Saved entries:
----------------------------------------
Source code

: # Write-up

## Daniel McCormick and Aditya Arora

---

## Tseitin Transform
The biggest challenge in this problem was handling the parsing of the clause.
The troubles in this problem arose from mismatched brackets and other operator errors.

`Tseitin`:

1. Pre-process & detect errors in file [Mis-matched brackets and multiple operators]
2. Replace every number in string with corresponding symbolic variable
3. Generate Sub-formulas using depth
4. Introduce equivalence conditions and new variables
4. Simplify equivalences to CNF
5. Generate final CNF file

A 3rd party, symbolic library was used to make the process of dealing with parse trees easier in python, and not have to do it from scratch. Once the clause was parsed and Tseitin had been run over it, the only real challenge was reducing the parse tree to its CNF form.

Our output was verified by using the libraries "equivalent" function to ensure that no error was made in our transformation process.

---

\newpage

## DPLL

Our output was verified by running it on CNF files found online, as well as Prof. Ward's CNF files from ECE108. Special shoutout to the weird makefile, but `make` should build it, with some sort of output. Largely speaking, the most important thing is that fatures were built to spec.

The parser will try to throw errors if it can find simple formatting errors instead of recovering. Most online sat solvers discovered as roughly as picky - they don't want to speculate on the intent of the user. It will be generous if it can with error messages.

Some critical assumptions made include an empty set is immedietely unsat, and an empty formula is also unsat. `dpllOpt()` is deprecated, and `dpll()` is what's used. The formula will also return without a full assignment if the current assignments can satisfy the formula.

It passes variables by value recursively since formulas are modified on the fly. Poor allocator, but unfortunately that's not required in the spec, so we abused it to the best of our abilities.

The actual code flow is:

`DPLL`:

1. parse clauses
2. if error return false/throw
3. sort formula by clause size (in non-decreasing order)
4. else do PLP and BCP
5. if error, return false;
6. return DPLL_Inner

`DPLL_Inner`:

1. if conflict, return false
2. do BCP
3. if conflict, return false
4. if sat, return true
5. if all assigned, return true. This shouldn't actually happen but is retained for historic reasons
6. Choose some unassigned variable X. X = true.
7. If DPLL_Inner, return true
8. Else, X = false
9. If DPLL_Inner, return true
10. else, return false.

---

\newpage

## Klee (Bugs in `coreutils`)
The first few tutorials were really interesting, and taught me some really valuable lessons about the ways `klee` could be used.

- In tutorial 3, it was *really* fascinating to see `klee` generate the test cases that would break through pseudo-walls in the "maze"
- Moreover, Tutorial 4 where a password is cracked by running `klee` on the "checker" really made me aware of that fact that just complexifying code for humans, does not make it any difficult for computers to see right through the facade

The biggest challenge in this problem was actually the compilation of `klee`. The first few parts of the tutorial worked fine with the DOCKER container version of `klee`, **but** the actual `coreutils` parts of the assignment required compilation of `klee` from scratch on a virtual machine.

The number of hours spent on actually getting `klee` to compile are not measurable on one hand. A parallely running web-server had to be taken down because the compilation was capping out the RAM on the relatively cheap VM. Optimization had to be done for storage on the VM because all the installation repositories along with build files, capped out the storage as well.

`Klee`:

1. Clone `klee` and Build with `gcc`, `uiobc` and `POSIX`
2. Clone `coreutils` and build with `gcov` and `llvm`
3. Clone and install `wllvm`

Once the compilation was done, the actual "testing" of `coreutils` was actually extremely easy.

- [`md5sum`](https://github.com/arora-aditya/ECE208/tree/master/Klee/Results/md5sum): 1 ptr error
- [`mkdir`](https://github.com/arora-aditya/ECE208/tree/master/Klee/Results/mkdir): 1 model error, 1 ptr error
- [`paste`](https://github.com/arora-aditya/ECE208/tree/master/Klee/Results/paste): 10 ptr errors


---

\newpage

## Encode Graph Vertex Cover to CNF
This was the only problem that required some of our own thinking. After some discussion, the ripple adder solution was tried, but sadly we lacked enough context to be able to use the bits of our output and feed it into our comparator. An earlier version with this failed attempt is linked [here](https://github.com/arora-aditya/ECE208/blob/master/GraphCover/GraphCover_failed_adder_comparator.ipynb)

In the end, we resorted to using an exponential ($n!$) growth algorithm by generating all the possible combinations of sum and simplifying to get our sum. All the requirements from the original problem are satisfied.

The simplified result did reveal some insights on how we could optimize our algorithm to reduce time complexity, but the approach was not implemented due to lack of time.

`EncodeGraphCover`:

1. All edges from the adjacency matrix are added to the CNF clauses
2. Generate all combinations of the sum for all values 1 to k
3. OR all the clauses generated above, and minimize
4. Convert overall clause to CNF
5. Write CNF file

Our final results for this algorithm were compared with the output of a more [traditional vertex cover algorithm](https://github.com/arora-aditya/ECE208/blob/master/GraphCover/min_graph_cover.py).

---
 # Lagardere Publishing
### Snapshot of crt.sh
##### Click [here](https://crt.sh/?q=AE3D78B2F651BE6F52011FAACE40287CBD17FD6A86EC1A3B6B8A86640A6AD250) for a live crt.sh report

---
----------------------------------------
Starting at the first entry and ending at the last, reproduce each one exactly.

Solution to the exercise
Source code

: # Write-up

## Daniel McCormick and Aditya Arora

---

## Tseitin Transform
The biggest challenge in this problem was handling the parsing of the clause.
The troubles in this problem arose from mismatched brackets and other operator errors.

`Tseitin`:

1. Pre-process & detect errors in file [Mis-matched brackets and multiple operators]
2. Replace every number in string with corresponding symbolic variable
3. Generate Sub-formulas using depth
4. Introduce equivalence conditions and new variables
4. Simplify equivalences to CNF
5. Generate final CNF file

A 3rd party, symbolic library was used to make the process of dealing with parse trees easier in python, and not have to do it from scratch. Once the clause was parsed and Tseitin had been run over it, the only real challenge was reducing the parse tree to its CNF form.

Our output was verified by using the libraries "equivalent" function to ensure that no error was made in our transformation process.

---

\newpage

## DPLL

Our output was verified by running it on CNF files found online, as well as Prof. Ward's CNF files from ECE108. Special shoutout to the weird makefile, but `make` should build it, with some sort of output. Largely speaking, the most important thing is that fatures were built to spec.

The parser will try to throw errors if it can find simple formatting errors instead of recovering. Most online sat solvers discovered as roughly as picky - they don't want to speculate on the intent of the user. It will be generous if it can with error messages.

Some critical assumptions made include an empty set is immedietely unsat, and an empty formula is also unsat. `dpllOpt()` is deprecated, and `dpll()` is what's used. The formula will also return without a full assignment if the current assignments can satisfy the formula.

It passes variables by value recursively since formulas are modified on the fly. Poor allocator, but unfortunately that's not required in the spec, so we abused it to the best of our abilities.

The actual code flow is:

`DPLL`:

1. parse clauses
2. if error return false/throw
3. sort formula by clause size (in non-decreasing order)
4. else do PLP and BCP
5. if error, return false;
6. return DPLL_Inner

`DPLL_Inner`:

1. if conflict, return false
2. do BCP
3. if conflict, return false
4. if sat, return true
5. if all assigned, return true. This shouldn't actually happen but is retained for historic reasons
6. Choose some unassigned variable X. X = true.
7. If DPLL_Inner, return true
8. Else, X = false
9. If DPLL_Inner, return true
10. else, return false.

---

\newpage

## Klee (Bugs in `coreutils`)
The first few tutorials were really interesting, and taught me some really valuable lessons about the ways `klee` could be used.

- In tutorial 3, it was *really* fascinating to see `klee` generate the test cases that would break through pseudo-walls in the "maze"
- Moreover, Tutorial 4 where a password is cracked by running `klee` on the "checker" really made me aware of that fact that just complexifying code for humans, does not make it any difficult for computers to see right through the facade

The biggest challenge in this problem was actually the compilation of `klee`. The first few parts of the tutorial worked fine with the DOCKER container version of `klee`, **but** the actual `coreutils` parts of the assignment required compilation of `klee` from scratch on a virtual machine.

The number of hours spent on actually getting `klee` to compile are not measurable on one hand. A parallely running web-server had to be taken down because the compilation was capping out the RAM on the relatively cheap VM. Optimization had to be done for storage on the VM because all the installation repositories along with build files, capped out the storage as well.

`Klee`:

1. Clone `klee` and Build with `gcc`, `uiobc` and `POSIX`
2. Clone `coreutils` and build with `gcov` and `llvm`
3. Clone and install `wllvm`

Once the compilation was done, the actual "testing" of `coreutils` was actually extremely easy.

- [`md5sum`](https://github.com/arora-aditya/ECE208/tree/master/Klee/Results/md5sum): 1 ptr error
- [`mkdir`](https://github.com/arora-aditya/ECE208/tree/master/Klee/Results/mkdir): 1 model error, 1 ptr error
- [`paste`](https://github.com/arora-aditya/ECE208/tree/master/Klee/Results/paste): 10 ptr errors


---

\newpage

## Encode Graph Vertex Cover to CNF
This was the only problem that required some of our own thinking. After some discussion, the ripple adder solution was tried, but sadly we lacked enough context to be able to use the bits of our output and feed it into our comparator. An earlier version with this failed attempt is linked [here](https://github.com/arora-aditya/ECE208/blob/master/GraphCover/GraphCover_failed_adder_comparator.ipynb)

In the end, we resorted to using an exponential ($n!$) growth algorithm by generating all the possible combinations of sum and simplifying to get our sum. All the requirements from the original problem are satisfied.

The simplified result did reveal some insights on how we could optimize our algorithm to reduce time complexity, but the approach was not implemented due to lack of time.

`EncodeGraphCover`:

1. All edges from the adjacency matrix are added to the CNF clauses
2. Generate all combinations of the sum for all values 1 to k
3. OR all the clauses generated above, and minimize
4. Convert overall clause to CNF
5. Write CNF file

Our final results for this algorithm were compared with the output of a more [traditional vertex cover algorithm](https://github.com/arora-aditya/ECE208/blob/master/GraphCover/min_graph_cover.py).

---
 # Lagardere Publishing
### Snapshot of crt.sh
##### Click [here](https://crt.sh/?q=AE3D78B2F651BE6F52011FAACE40287CBD17FD6A86EC1A3B6B8A86640A6AD250) for a live crt.sh report

---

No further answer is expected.